Information that's available online: Newer information that's duplicated or available on the Internet may not need to be saved. Many people print out pages from Web sites for reference or convenience. (You may be reading one of those printouts at this very moment.) If the information is likely to be available on a permanent Web site (or will likely be available for at least as long as you'll need it), there's no need to hold onto paper copies forever. Also, you may be able to save information from Web sites as files onto your hard drive -- either as text files or source (html) files. A few kilobytes stored on a hard drive, floppy or CD-R takes up a lot less space than a file folder stuffed with paper printouts.
Information transferable to another venue: If the information on a sheet of paper is something like a calendar reminder or phone number, transfer it to the appropriate place such as your calendar or rolodex (whether paper or electronic), then discard the scrap.
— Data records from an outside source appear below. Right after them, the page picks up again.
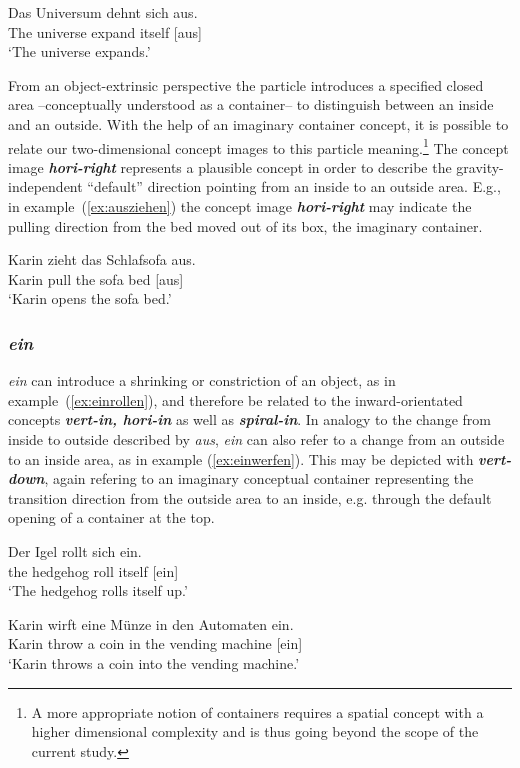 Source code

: \documentclass[output=paper]{langsci/langscibook}
\newcommand{\textci}[1]{\textit{\textbf{#1}}}
\begin{document}
\ea\label{ex:ausdehnen}
\gll Das Universum dehnt sich aus.\\
The universe expand itself [aus]\\
\glt `The universe expands.'
\z

From an object-extrinsic perspective the particle introduces a
specified closed area --conceptually understood as a container-- to
distinguish between an inside and an outside. With the help of an
imaginary container concept, it is possible to relate our
two-dimensional concept images to this particle meaning.\footnote{A more
  appropriate notion of containers requires a spatial concept with a
  higher dimensional complexity and is thus going beyond the scope of
  the current study.} The concept image \textci{hori-right} represents a
plausible concept in order to describe the gravity-independent
``default'' direction pointing from an inside to an outside area.
E.g., in example~(\ref{ex:ausziehen}) the concept image \textci{hori-right} may
indicate the pulling direction from the bed moved out of its box, the
imaginary container.

\ea\label{ex:ausziehen}
\gll Karin zieht das Schlafsofa aus.\\
Karin pull the {sofa bed} [aus]\\
\glt `Karin opens the sofa bed.'
\z

\vspace{+1mm}
\subsubsection{\textit{ein}}

\textit{ein} can introduce a shrinking or constriction of an object,
as in example~(\ref{ex:einrollen}), and therefore be related to the
inward-orientated concepts \textci{vert-in, hori-in} as well as
\textci{spiral-in}. In analogy to the change from inside to outside
described by \textit{aus}, \textit{ein} can also refer to a change
from an outside to an inside area, as in example
(\ref{ex:einwerfen}). This may be depicted with \textci{vert-down},
again refering to an imaginary conceptual container representing the
transition direction from the outside area to an inside, e.g.  through
the default opening of a container at the top.

\ea\label{ex:einrollen}
\gll Der Igel rollt sich ein.\\
the hedgehog roll itself [ein]\\
\glt `The hedgehog rolls itself up.'
\z

\ea\label{ex:einwerfen}
\gll Karin wirft eine Münze in den Automaten ein.\\
Karin throw a coin in the {vending machine} [ein]\\
\glt `Karin throws a coin into the vending machine.'
\z
\end{document}

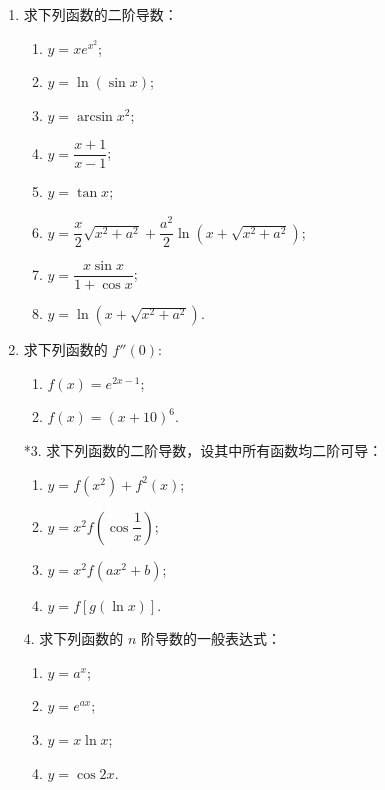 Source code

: \begin{enumerate}\setlength{\itemsep}{7pt}
    \item 求下列函数的二阶导数：
    \begin{enumerate}[(1)]\setlength{\itemsep}{5pt}\setlength{\topsep}{15pt}
        \item $y=xe^{x^2}$;
        \item $y=\ln(\sin x)$;
        \item $y=\arcsin x^2$;
        \item $y=\dfrac{x+1}{x-1}$;
        \item $y=\tan x$;
        \item $y=\dfrac{x}{2}\sqrt{x^2+a^2}+\dfrac{a^2}{2}\ln(x+\sqrt{x^2+a^2})$;
        \item $y=\dfrac{x\sin x}{1+\cos x}$;
        \item $y=\ln(x+\sqrt{x^2+a^2})$.
    \end{enumerate}

    \item 求下列函数的 $f''(0)$:
    \begin{enumerate}[(1)]\setlength{\itemsep}{5pt}\setlength{\topsep}{15pt}
        \item $f(x)=e^{2x-1}$;
        \item $f(x)=(x+10)^6$.
    \end{enumerate}

    \item[*3.] 求下列函数的二阶导数，设其中所有函数均二阶可导：
    \begin{enumerate}[(1)]\setlength{\itemsep}{5pt}\setlength{\topsep}{15pt}
        \item $y=f(x^2)+f^2(x)$;
        \item $y=x^2f(\cos\dfrac{1}{x})$;
        \item $y=x^2f(ax^2+b)$;
        \item $y=f[g(\ln x)]$.
    \end{enumerate}

    \item[4.] 求下列函数的 $n$ 阶导数的一般表达式：
    \begin{enumerate}[(1)]\setlength{\itemsep}{5pt}\setlength{\topsep}{15pt}
        \item $y=a^x$;
        \item $y=e^{ax}$;
        \item $y=x\ln x$;
        \item $y=\cos 2x$.
    \end{enumerate}


\end{enumerate}
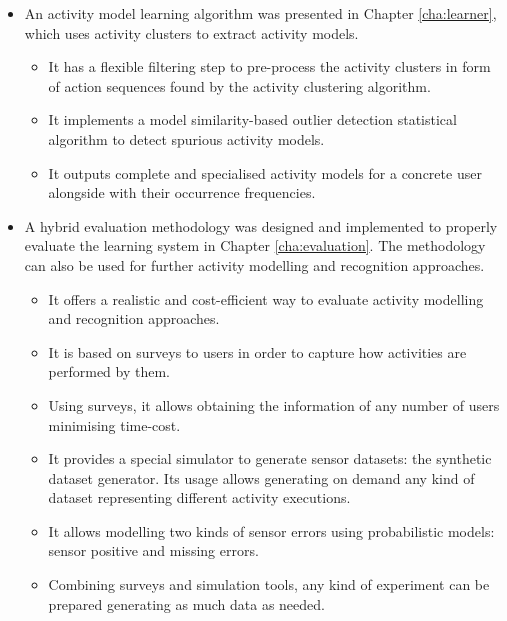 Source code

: \begin{itemize}
 \item An activity model learning algorithm was presented in Chapter \ref{cha:learner}, which uses activity clusters to extract activity models. %
 \begin{itemize}
  \item It has a flexible filtering step to pre-process the activity clusters in form of action sequences found by the activity clustering algorithm.
  \item It implements a model similarity-based outlier detection statistical algorithm to detect spurious activity models.
  \item It outputs complete and specialised activity models for a concrete user alongside with their occurrence frequencies.
 \end{itemize}

 \item A hybrid evaluation methodology was designed and implemented to properly evaluate the learning system in Chapter \ref{cha:evaluation}. The methodology can also be used for further activity modelling and recognition approaches. %
 \begin{itemize}
  \item It offers a realistic and cost-efficient way to evaluate activity modelling and recognition approaches.
  \item It is based on surveys to users in order to capture how activities are performed by them.
  \item Using surveys, it allows obtaining the information of any number of users minimising time-cost.
  \item It provides a special simulator to generate sensor datasets: the synthetic dataset generator. Its usage allows generating on demand any kind of dataset representing different activity executions.
  \item It allows modelling two kinds of sensor errors using probabilistic models: sensor positive and missing errors.
  \item Combining surveys and simulation tools, any kind of experiment can be prepared generating as much data as needed.
 \end{itemize}

\end{itemize}

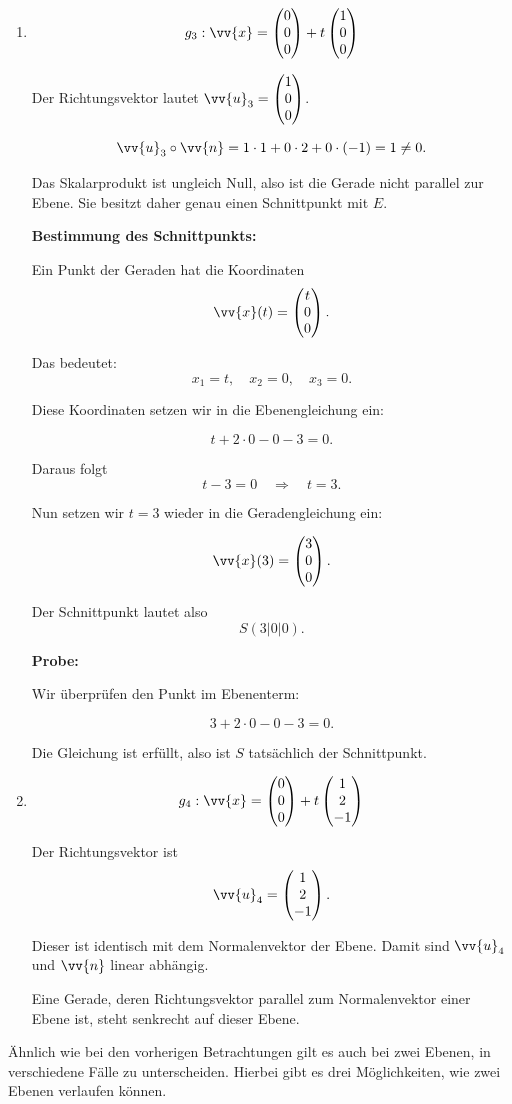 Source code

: \documentclass[ngerman, 12pt]{nssheetxea}
\begin{document}
\begin{example}
\begin{enumerate}
\bigskip

\item 
\[
g_3:\vv{x}=\colvec[0]{0}{0}+t\colvec[1]{0}{0}
\]

Der Richtungsvektor lautet $\vv{u}_3=\colvec[1]{0}{0}$.

\[
\vv{u}_3 \circ \vv{n}
=
1\cdot 1 + 0\cdot 2 + 0\cdot (-1)
= 1 \neq 0.
\]

Das Skalarprodukt ist ungleich Null, also ist die Gerade nicht parallel zur Ebene.  
Sie besitzt daher genau einen Schnittpunkt mit $E$.

\medskip

\textbf{Bestimmung des Schnittpunkts:}

Ein Punkt der Geraden hat die Koordinaten
\[
\vv{x}(t)=\colvec[t]{0}{0}.
\]

Das bedeutet:
\[
x_1=t, \quad x_2=0, \quad x_3=0.
\]

Diese Koordinaten setzen wir in die Ebenengleichung ein:

\[
t + 2\cdot 0 - 0 -3 = 0.
\]

Daraus folgt
\[
t -3 = 0 \quad \Rightarrow \quad t=3.
\]

Nun setzen wir $t=3$ wieder in die Geradengleichung ein:

\[
\vv{x}(3)=\colvec[3]{0}{0}.
\]

Der Schnittpunkt lautet also
\[
S(3|0|0).
\]

\medskip

\textbf{Probe:}

Wir überprüfen den Punkt im Ebenenterm:

\[
3 + 2\cdot 0 - 0 -3 = 0.
\]

Die Gleichung ist erfüllt, also ist $S$ tatsächlich der Schnittpunkt.

\bigskip

\item 
\[
g_4:\vv{x}=\colvec[0]{0}{0}+t\colvec[1]{2}{-1}
\]

Der Richtungsvektor ist
\[
\vv{u}_4=\colvec[1]{2}{-1}.
\]

Dieser ist identisch mit dem Normalenvektor der Ebene.  
Damit sind $\vv{u}_4$ und $\vv{n}$ linear abhängig.

Eine Gerade, deren Richtungsvektor parallel zum Normalenvektor einer Ebene ist, steht senkrecht auf dieser Ebene.

\end{enumerate}
\end{example}

Ähnlich wie bei den vorherigen Betrachtungen gilt es auch bei zwei Ebenen, in verschiedene Fälle zu unterscheiden. Hierbei gibt es drei Möglichkeiten, wie zwei Ebenen verlaufen können. 
\end{document}
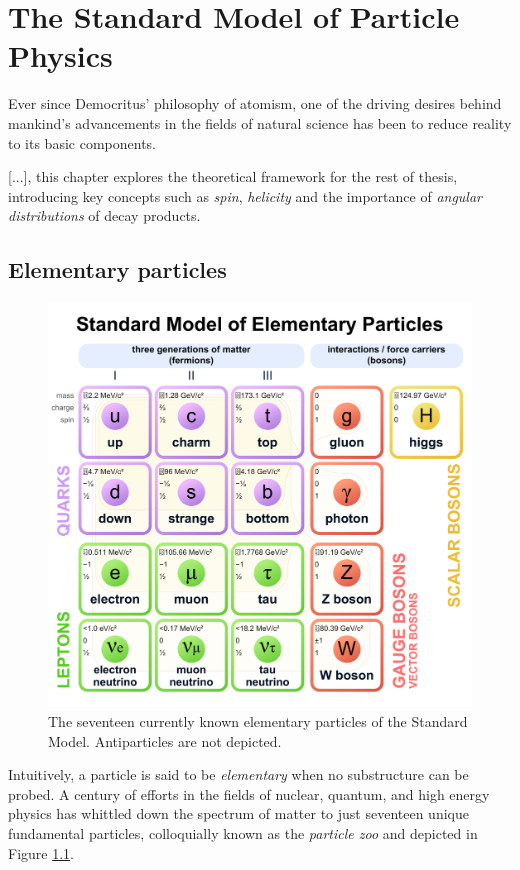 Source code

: \chapter{The Standard Model of Particle Physics}

Ever since Democritus' philosophy of atomism, one of the driving desires behind mankind's advancements in the fields of natural science has been to reduce reality to its basic components.

[...], this chapter explores the theoretical framework for the rest of thesis, introducing key concepts such as \textit{spin}, \textit{helicity} and the importance of \textit{angular distributions} of decay products.

\section{Elementary particles}
\begin{figure}[t!]
	\centering
	\includegraphics[scale=0.15]{graphics/01-standard_model/Standard_Model_of_Elementary_Particles.pdf}
	\caption[Currently known Standard Model elementary particles.]{The seventeen currently known elementary particles of the Standard Model. Antiparticles are not depicted.}
	\label{fig:particle_zoo}
\end{figure}

Intuitively, a particle is said to be \textit{elementary} when no substructure can be probed. 
A century of efforts in the fields of nuclear, quantum, and high energy physics has whittled down the spectrum of matter to just seventeen unique fundamental particles, colloquially known as the \textit{particle zoo} and depicted in Figure \ref{fig:particle_zoo}.

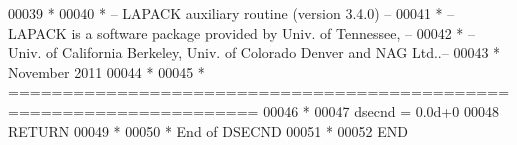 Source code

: \begin{DoxyCode}
00039 \textcolor{comment}{*}
00040 \textcolor{comment}{*  -- LAPACK auxiliary routine (version 3.4.0) --}
00041 \textcolor{comment}{*  -- LAPACK is a software package provided by Univ. of Tennessee,    --}
00042 \textcolor{comment}{*  -- Univ. of California Berkeley, Univ. of Colorado Denver and NAG Ltd..--}
00043 \textcolor{comment}{*     November 2011}
00044 \textcolor{comment}{*}
00045 \textcolor{comment}{* =====================================================================}
00046 \textcolor{comment}{*}
00047       dsecnd = 0.0d+0
00048       \textcolor{keywordflow}{RETURN}
00049 \textcolor{comment}{*}
00050 \textcolor{comment}{*     End of DSECND}
00051 \textcolor{comment}{*}
00052 \textcolor{keyword}{      END}
\end{DoxyCode}
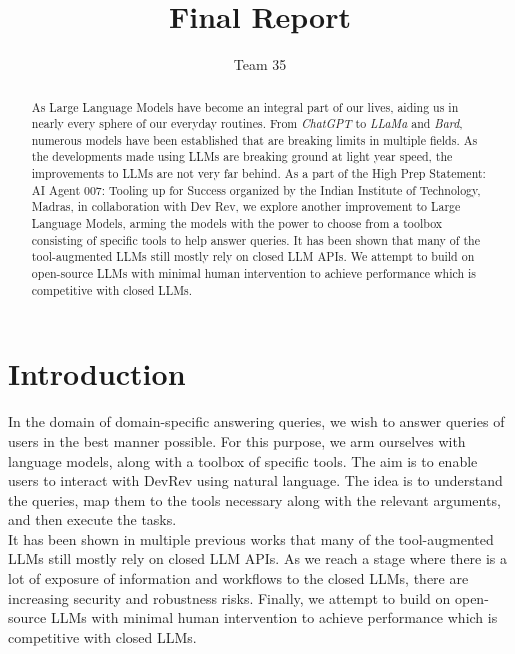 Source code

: \documentclass[10pt,twocolumn,letterpaper]{article}
\begin{document}
\title{%
Final Report}

\author{Team 35}
\maketitle

\begin{abstract}
As Large Language Models have become an integral part of our lives, aiding us in nearly every sphere of our everyday routines. From \textit{ChatGPT} to \textit{LLaMa} and \textit{Bard}, numerous models have been established that are breaking limits in multiple fields. As the developments made using LLMs are breaking ground at light year speed, the improvements to LLMs are not very far behind. As a part of the High Prep Statement: AI Agent 007: Tooling up for Success organized by the Indian Institute of Technology, Madras, in collaboration with Dev Rev, we explore another improvement to Large Language Models, arming the models with the power to choose from a toolbox consisting of specific tools to help answer queries. It has been shown that many of the tool-augmented LLMs still mostly rely on closed LLM APIs. We attempt to build on open-source LLMs with minimal human intervention to achieve performance which is competitive with closed LLMs.
\end{abstract}

\section{Introduction}
In the domain of domain-specific answering queries, we wish to answer queries of users in the best manner possible. For this purpose, we arm ourselves with language models, along with a toolbox of specific tools. The aim is to enable users to interact with DevRev using natural language. The idea is to understand the queries, map them to the tools necessary along with the relevant arguments, and then execute the tasks.\\
It has been shown in multiple previous works that many of the tool-augmented LLMs still mostly rely on closed LLM APIs. As we reach a stage where there is a lot of exposure of information and workflows to the closed LLMs, there are increasing security and robustness risks. Finally, we attempt to build on open-source LLMs with minimal human intervention to achieve performance which is competitive with closed LLMs.
\end{document}
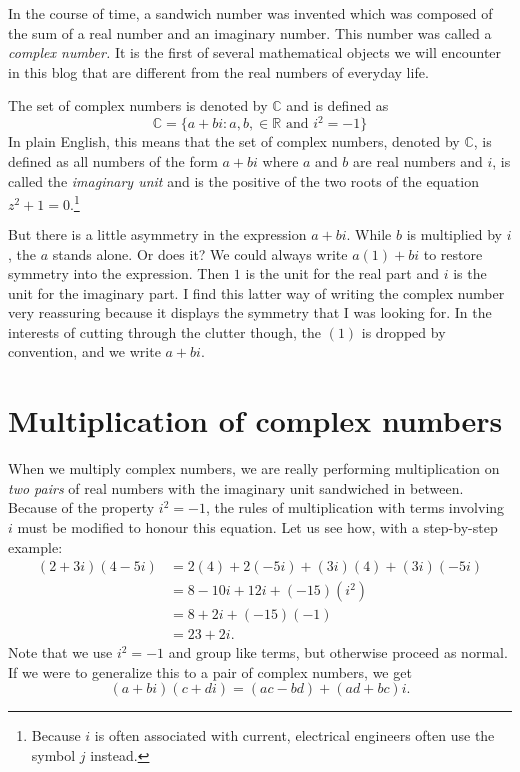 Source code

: \documentclass[
  a4paper,
]{article}
\begin{document}
In the course of time, a sandwich number was invented which was composed
of the sum of a real number and an imaginary number. This number was
called a \emph{complex number.} It is the first of several mathematical
objects we will encounter in this blog that are different from the real
numbers of everyday life.

The set of complex numbers is denoted by \(\mathbb{C}\) and is defined
as \[
\mathbb{C} = \{a+bi: a, b, \in \mathbb{R} \mbox{ and } i^2 = -1\}
\] In plain English, this means that the set of complex numbers, denoted
by \(\mathbb{C}\), is defined as all numbers of the form \(a + bi\)
where \(a\) and \(b\) are real numbers and \(i\), is called the
\emph{imaginary unit} and is the positive of the two roots of the
equation \(z^2 + 1 = 0.\)\footnote{Because \(i\) is often associated
  with current, electrical engineers often use the symbol \(j\) instead.}

But there is a little asymmetry in the expression \(a + bi\). While
\(b\) is multiplied by \(i\), the \(a\) stands alone. Or does it? We
could always write \(a(1) + bi\) to restore symmetry into the
expression. Then \(1\) is the unit for the real part and \(i\) is the
unit for the imaginary part. I find this latter way of writing the
complex number very reassuring because it displays the symmetry that I
was looking for. In the interests of cutting through the clutter though,
the \((1)\) is dropped by convention, and we write \(a + bi\).

\hypertarget{multiplication-of-complex-numbers}{%
\section{Multiplication of complex
numbers}\label{multiplication-of-complex-numbers}}

When we multiply complex numbers, we are really performing
multiplication on \emph{two pairs} of real numbers with the imaginary
unit sandwiched in between. Because of the property \(i^2 = -1\), the
rules of multiplication with terms involving \(i\) must be modified to
honour this equation. Let us see how, with a step-by-step example: \[
\begin{aligned}
(2 + 3i)(4 - 5i) & = 2(4) + 2(-5i) + (3i)(4) + (3i)(-5i)\\
& = 8 - 10i + 12i + (-15)(i^2)\\
& = 8 + 2i + (-15)(-1)\\
& = 23 + 2i.
\end{aligned}
\] Note that we use \(i^2 = -1\) and group like terms, but otherwise
proceed as normal. If we were to generalize this to a pair of complex
numbers, we get \[(a + bi)(c + di) = (ac - bd) + (ad + bc)i.\]
\end{document}
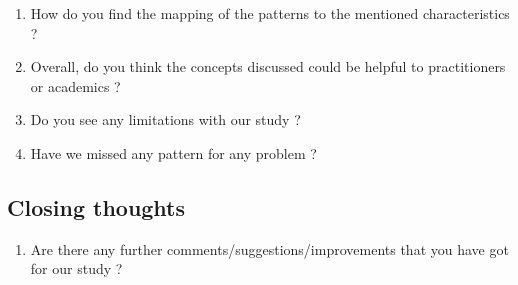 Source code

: \documentclass{bmcart}
\begin{document}
\begin{backmatter}
\begin{enumerate}
    \item How do you find the mapping of the patterns to the mentioned characteristics ? 
    \item Overall, do you think the concepts discussed could be helpful to practitioners or academics ?  
    \item Do you see any limitations with our study ? 
    \item Have we missed any pattern for any problem ?
\end{enumerate}

\subsection*{\textbf{Closing thoughts}}

\begin{enumerate}
    \item Are there any further comments/suggestions/improvements that you have got for our study ?
\end{enumerate}








\end{backmatter}
\end{document}
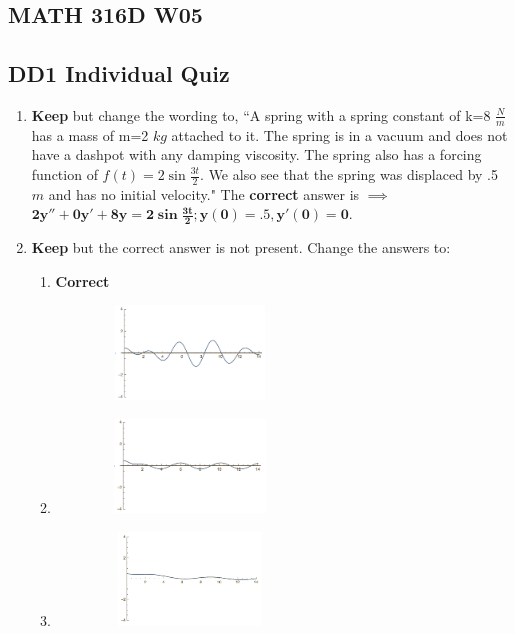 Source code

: \documentclass[11pt]{article}
\begin{document}
	
\begin{center}\section*{MATH 316D W05}\end{center}
\subsection*{DD1 Individual Quiz}

\begin{enumerate}
	\item \textbf{Keep} but change the wording to, ``A spring with a spring constant of k=8 $\frac{N}{m}$  has a mass of m=2 $kg$ attached to it. The spring is in a vacuum and does not have a dashpot with any damping viscosity. The spring also has a forcing function of $f(t)=2\sin{\frac{3t}{2}}$.  We also see that the spring was displaced by .5 $m$ and has no initial velocity." The \textbf{correct} answer is $\implies$ $\mathbf{2y''+0y'+8y=2\sin{\frac{3t}{2}}; y(0)=.5,y'(0)=0}$.
	\item \textbf{Keep} but the correct answer is not present. Change the answers to:
		\begin{enumerate}
			\item \textbf{Correct}  \begin{figure}[h!]
	\raggedright
		\graphicspath{{/Users/tylertrogden/Desktop/}}
		\includegraphics[height=2.5cm,width=5cm]{W05_DD1_Q2-1} 
\end{figure}

			\item {} \begin{figure}[h!]
	\raggedright
		\graphicspath{{/Users/tylertrogden/Desktop/}}
		\includegraphics[height=2.5cm,width=5cm]{W05_DD1_Q2-2} 
\end{figure}

			\item {} \begin{figure}[h!]
	\raggedright
		\graphicspath{{/Users/tylertrogden/Desktop/}}
		\includegraphics[height=2.5cm,width=5cm]{W05_DD1_Q2-3} 
\end{figure}


\end{enumerate}
\end{enumerate}
\end{document}
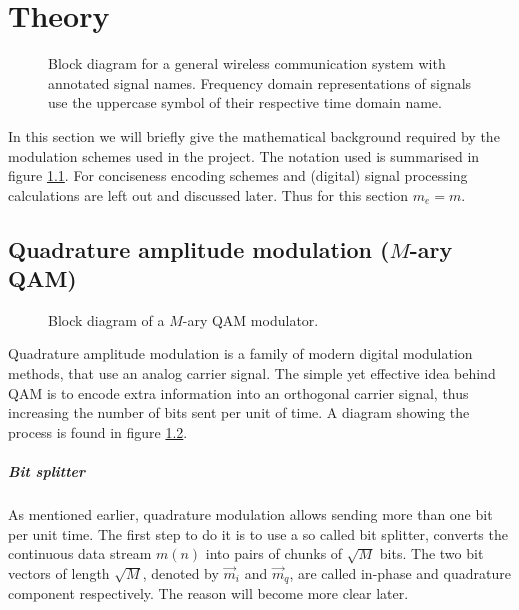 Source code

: 
\chapter{Theory}

\begin{figure}
	\centering
	
	\caption{
		Block diagram for a general wireless communication system with annotated signal names. Frequency domain representations of signals use the uppercase symbol of their respective time domain name.
		\label{fig:notation}
	}
\end{figure}

In this section we will briefly give the mathematical background required by the modulation schemes used in the project. The notation used is summarised in figure \ref{fig:notation}. For conciseness encoding schemes and (digital) signal processing calculations are left out and discussed later. Thus for this section \(m_e = m\).


\section{Quadrature amplitude modulation (\(M\)-ary QAM)}

\begin{figure}
	\centering
	
	\caption{
		Block diagram of a \(M\)-ary QAM modulator.
		\label{fig:quadrature-modulation}
	}
\end{figure}

Quadrature amplitude modulation is a family of modern digital modulation methods, that use an analog carrier signal. The simple yet effective idea behind QAM is to encode extra information into an orthogonal carrier signal, thus increasing the number of bits sent per unit of time. A diagram showing the process is found in figure \ref{fig:quadrature-modulation}.


\paragraph{Bit splitter}

As mentioned earlier, quadrature modulation allows sending more than one bit per unit time. The first step to do it is to use a so called bit splitter, converts the continuous data stream \(m(n)\) into pairs of chunks of \(\sqrt{M}\) bits. The two bit vectors of length \(\sqrt{M}\), denoted by \(\vec{m}_i\) and \(\vec{m}_q\), are called in-phase and quadrature component respectively. The reason will become more clear later.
Categorize: Once you've sorted a collection of papers and purged what you've deemed unnecessary, it's time to categorize your sorted piles into a filing system. If you're not experienced at the art and science of filing, simply think of a filing system as you were taught to think of an outline in English class: information grouped into categories and subcategories. Take the eight to 10 broad categories that you deal with in your business and break each of those down into subcategories. For example, you may want to set up a major-category file called "Financial." Within that file, you might break down the financial category into the sub-sets "Taxes," "Stocks" and "Bank Statements." The items you've placed into your "Financial" pile are simply filed appropriately within those categories. Make certain that all files are clearly and succinctly labeled. You may want to utilize a hanging-file system, using the larger hanging file-folders for broad categories and ordinary manila files for the subcategories. At the office-supply store, look for manila folders designated as "interior files." These are slightly smaller than ordinary file folders and fit neatly inside hanging files.
Maintain: Any filing system is only as good as your willingness to maintain it. Be diligent about it, and put a reminder in your calendar to prompt you to sort, purge and categorize on a daily basis.
To organize your computer, follow the same steps as with paper: sort, purge and categorize. With your computer's file management system it's easy to create folders and subfolders for keeping track of documents. (You can even create sub-sub-subfolders, if you like. In computer lingo, creating folders within folders is sometimes termed "nesting.") Typically, creating a new folder is simply a matter of selecting "File" on your menu bar; under the File-menu select "New"; then select "Folder." A new (untitled) folder should appear on your desktop. Give it an appropriate name, and determine where you want to store it on your hard drive. Just as in your paper-filing system, broad categories will be represented with digital file-folders, and those will contain subdirectories that are analogous to the subcategory files.
One effective concept for staying organized in your home office is the "On-In-and-Around" technique. In terms of paperwork, things you work on daily should be ON your desk. Things you work on weekly should be IN your desk. Things you work on monthly should be AROUND your desk.